For now we would recommend making sure that your passwords and User ID’s are kept somewhere safe, and somewhere that is accessible to your Executor. You should consider using a tool like MyLifeLocker to organize and describe your assets. And you should be comfortable listing specific accounts to go to specific beneficiaries in your Will. With a service like LegalWills.ca, USLegalWills.com and LegalWills.co.uk this is a very simple process.

How to forge a Will

The title of course is tongue-in-cheek, but it seems that from all of the news lately, there has been a sudden spate of estate disputes and legal challenges. Either because a Will has been forged, signed under duress or written by somebody without the capacity to write the Will. These cases demonstrate that the prospect of an inheritance can bring out the worst in people, create rifts in families, and can result in very expensive legal battles that serve nobody other than the lawyers.

It starts with the bizarre trial of Peter/ Tony Chan who was convicted of forging the Will of Nina Wang – once Asia’s richest woman. Trying to forge a $4 Billion Will is a tricky crime to get away with, and it resulted in a 12 year jail sentence. But Mr Chan was not alone. Next was the Will of Harinder Singh Brar, Maharaja of Faridkot, with another $4 Billion estate. This time it was a team of staff members who connived to leave the entire estate to themselves in Trust, but the courts ruled that the Will was made under duress and therefore illegal.

However, it’s actually more likely that a Will would be manipulated or forged for a more modest estate, and this was the topic of a recent article in the Daily Telegraph discussing the rapid increase in legal battles over estates. There are three key reasons for this rise; firstly, the size of the average estate in the UK has risen from £150k to £265k in a decade. In addition, people are starting to depend on an inheritance as part of their own financial plan – consumer debt is rising and many are banking on an inheritance to get themselves out of debt. And finally, society in general has become more litigious over the years.

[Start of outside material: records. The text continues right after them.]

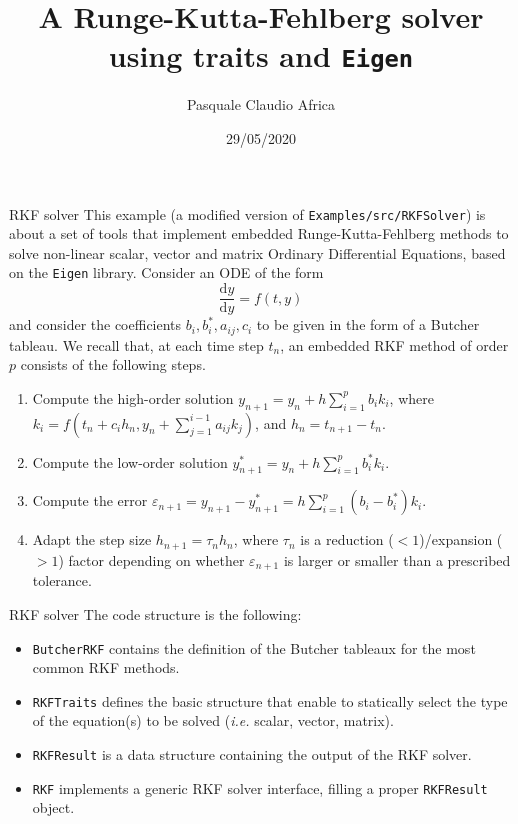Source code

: \documentclass[10pt]{beamer}
\begin{document}
    \title{A Runge-Kutta-Fehlberg solver\protect\\ using traits and \texttt{Eigen}}
    \author{Pasquale Claudio Africa}
    \date{29/05/2020}

\begin{frame}
    \maketitle
\end{frame}

\begin{frame}{RKF solver}
This example (a modified version of \texttt{Examples/src/RKFSolver}) is about a set of tools that implement embedded Runge-Kutta-Fehlberg methods to solve non-linear scalar, vector and matrix Ordinary Differential Equations, based on the \texttt{Eigen} library.
\vfill
Consider an ODE of the form
\begin{equation*}
\frac{\mathrm{d} y}{\mathrm{d} y} = f(t, y)
\end{equation*}
and consider the coefficients \(b_i, b_i^*, a_{ij}, c_i\) to be given in the form of a Butcher tableau.
We recall that, at each time step \(t_n\), an embedded RKF method of order \(p\) consists of the following steps.
\begin{enumerate}
\item Compute the high-order solution \(y_{n+1} = y_{n} + h \sum_{i=1}^p b_i k_i\), where \(k_i = f\left(t_n + c_i h_n, y_n + \sum_{j=1}^{i-1}a_{ij}k_j\right)\), and \(h_n = t_{n+1} - t_n\).
\item Compute the low-order solution \(y_{n+1}^* = y_{n} + h \sum_{i=1}^p b_i^* k_i\).
\item Compute the error \(\varepsilon_{n+1} = y_{n+1} - y_{n+1}^* = h\sum_{i=1}^p(b_i - b_i^*)k_i\).
\item Adapt the step size \(h_{n+1} = \tau_{n} h_{n}\), where \(\tau_{n}\) is a reduction (\(<1\))/expansion (\(>1\)) factor depending on whether \(\varepsilon_{n+1}\) is larger or smaller than a prescribed tolerance.
\end{enumerate}
\end{frame}

\begin{frame}{RKF solver}
The code structure is the following:
\begin{itemize}
\item \texttt{ButcherRKF} contains the definition of the Butcher tableaux for the most common RKF methods.
\item \texttt{RKFTraits} defines the basic structure that enable to statically select the type of the equation(s) to be solved (\textit{i.e.} scalar, vector, matrix).
\item \texttt{RKFResult} is a data structure containing the output of the RKF solver.
\item \texttt{RKF} implements a generic RKF solver interface, filling a proper \texttt{RKFResult} object.
\end{itemize}
\end{frame}
\end{document}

Contrary to popular opinion, writing a Will through an online service does not make the document any more likely to be challenged. In fact, just recently, a Will drawn up by a solicitor while in the presence of one daughter, was deemed invalid as the testator did not have mental capacity to write the Will. Turns out that the daughter (who happened to be a magistrate) put pressure on her mother to disinherit the other children. Oh, and she had to pay back the £18,000 in gifts she received in the last few months of her frail life. The real tragedy of this story though is that the estate was worth about £200k, and the whole lot disappeared in legal fees. The whole estate went to the lawyers.

There are some lessons to be taken from this troubling stories. Most importantly, write your Will when you are young enough and have the mental capacity to do it. People procrastinate with their Will writing, thinking that they will prepare it when they are older. We hear all the time people saying “fortunately, I don’t need a Will yet?”. Obviously you don’t, you don’t need a Will until you die, but it’s too late to write one then.

This is one of the reasons that online services like those offered by LegalWills.ca, USLegalWills.com and LegalWills.co.uk are becoming increasingly popular. They allow you to prepare your Will in your own time, on your own terms, but also allow you to update your Will throughout your life, as often as you wish. It makes sense to prepare a Will today, and then just update it as circumstances change.